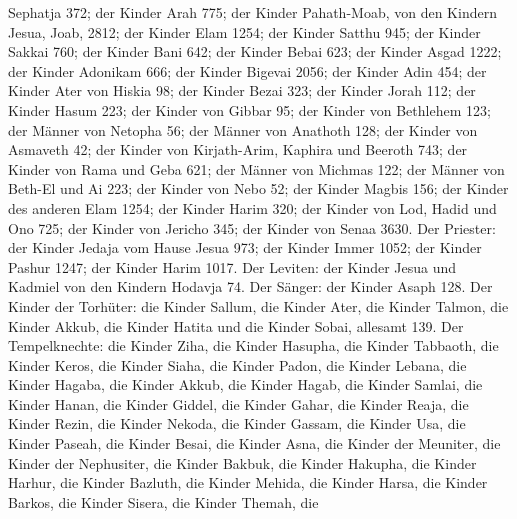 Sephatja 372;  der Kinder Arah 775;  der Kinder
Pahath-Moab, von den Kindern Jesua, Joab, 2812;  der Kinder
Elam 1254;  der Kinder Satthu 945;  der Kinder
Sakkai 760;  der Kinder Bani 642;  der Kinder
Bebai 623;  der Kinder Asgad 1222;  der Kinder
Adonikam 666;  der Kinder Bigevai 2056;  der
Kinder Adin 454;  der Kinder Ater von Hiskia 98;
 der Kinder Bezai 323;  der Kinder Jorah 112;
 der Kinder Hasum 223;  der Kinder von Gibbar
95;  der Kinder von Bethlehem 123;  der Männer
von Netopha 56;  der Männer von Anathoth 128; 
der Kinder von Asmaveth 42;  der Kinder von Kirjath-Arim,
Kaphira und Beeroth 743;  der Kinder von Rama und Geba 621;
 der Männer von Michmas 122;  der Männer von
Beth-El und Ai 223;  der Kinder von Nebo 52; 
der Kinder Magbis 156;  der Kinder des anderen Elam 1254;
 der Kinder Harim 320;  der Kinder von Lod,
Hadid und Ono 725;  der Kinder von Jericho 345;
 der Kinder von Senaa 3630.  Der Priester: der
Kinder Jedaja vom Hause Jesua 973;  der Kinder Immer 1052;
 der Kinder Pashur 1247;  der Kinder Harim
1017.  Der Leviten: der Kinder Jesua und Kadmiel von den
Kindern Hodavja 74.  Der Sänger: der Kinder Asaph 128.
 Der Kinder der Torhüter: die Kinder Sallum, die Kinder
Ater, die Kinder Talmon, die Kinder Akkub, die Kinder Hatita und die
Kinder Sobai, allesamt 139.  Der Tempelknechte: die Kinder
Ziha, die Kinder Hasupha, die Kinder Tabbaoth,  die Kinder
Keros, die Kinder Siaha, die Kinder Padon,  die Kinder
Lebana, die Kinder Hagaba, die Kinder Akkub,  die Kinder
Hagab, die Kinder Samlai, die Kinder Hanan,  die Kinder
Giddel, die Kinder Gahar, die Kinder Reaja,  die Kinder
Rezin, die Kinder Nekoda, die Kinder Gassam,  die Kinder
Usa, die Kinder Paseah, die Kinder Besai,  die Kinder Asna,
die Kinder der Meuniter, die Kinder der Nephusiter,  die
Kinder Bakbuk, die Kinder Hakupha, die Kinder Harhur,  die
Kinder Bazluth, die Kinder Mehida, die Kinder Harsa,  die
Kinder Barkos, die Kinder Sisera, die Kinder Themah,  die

================

_Your assignment_
Using the listing above, return exactly, and only, the lines from the one that contains "der Kinder Hasum" through its last line, both included.

_Reply to the task_
 der Kinder Hasum 223;  der Kinder von Gibbar
95;  der Kinder von Bethlehem 123;  der Männer
von Netopha 56;  der Männer von Anathoth 128; 
der Kinder von Asmaveth 42;  der Kinder von Kirjath-Arim,
Kaphira und Beeroth 743;  der Kinder von Rama und Geba 621;
 der Männer von Michmas 122;  der Männer von
Beth-El und Ai 223;  der Kinder von Nebo 52; 
der Kinder Magbis 156;  der Kinder des anderen Elam 1254;
 der Kinder Harim 320;  der Kinder von Lod,
Hadid und Ono 725;  der Kinder von Jericho 345;
 der Kinder von Senaa 3630.  Der Priester: der
Kinder Jedaja vom Hause Jesua 973;  der Kinder Immer 1052;
 der Kinder Pashur 1247;  der Kinder Harim
1017.  Der Leviten: der Kinder Jesua und Kadmiel von den
Kindern Hodavja 74.  Der Sänger: der Kinder Asaph 128.
 Der Kinder der Torhüter: die Kinder Sallum, die Kinder
Ater, die Kinder Talmon, die Kinder Akkub, die Kinder Hatita und die
Kinder Sobai, allesamt 139.  Der Tempelknechte: die Kinder
Ziha, die Kinder Hasupha, die Kinder Tabbaoth,  die Kinder
Keros, die Kinder Siaha, die Kinder Padon,  die Kinder
Lebana, die Kinder Hagaba, die Kinder Akkub,  die Kinder
Hagab, die Kinder Samlai, die Kinder Hanan,  die Kinder
Giddel, die Kinder Gahar, die Kinder Reaja,  die Kinder
Rezin, die Kinder Nekoda, die Kinder Gassam,  die Kinder
Usa, die Kinder Paseah, die Kinder Besai,  die Kinder Asna,
die Kinder der Meuniter, die Kinder der Nephusiter,  die
Kinder Bakbuk, die Kinder Hakupha, die Kinder Harhur,  die
Kinder Bazluth, die Kinder Mehida, die Kinder Harsa,  die
Kinder Barkos, die Kinder Sisera, die Kinder Themah,  die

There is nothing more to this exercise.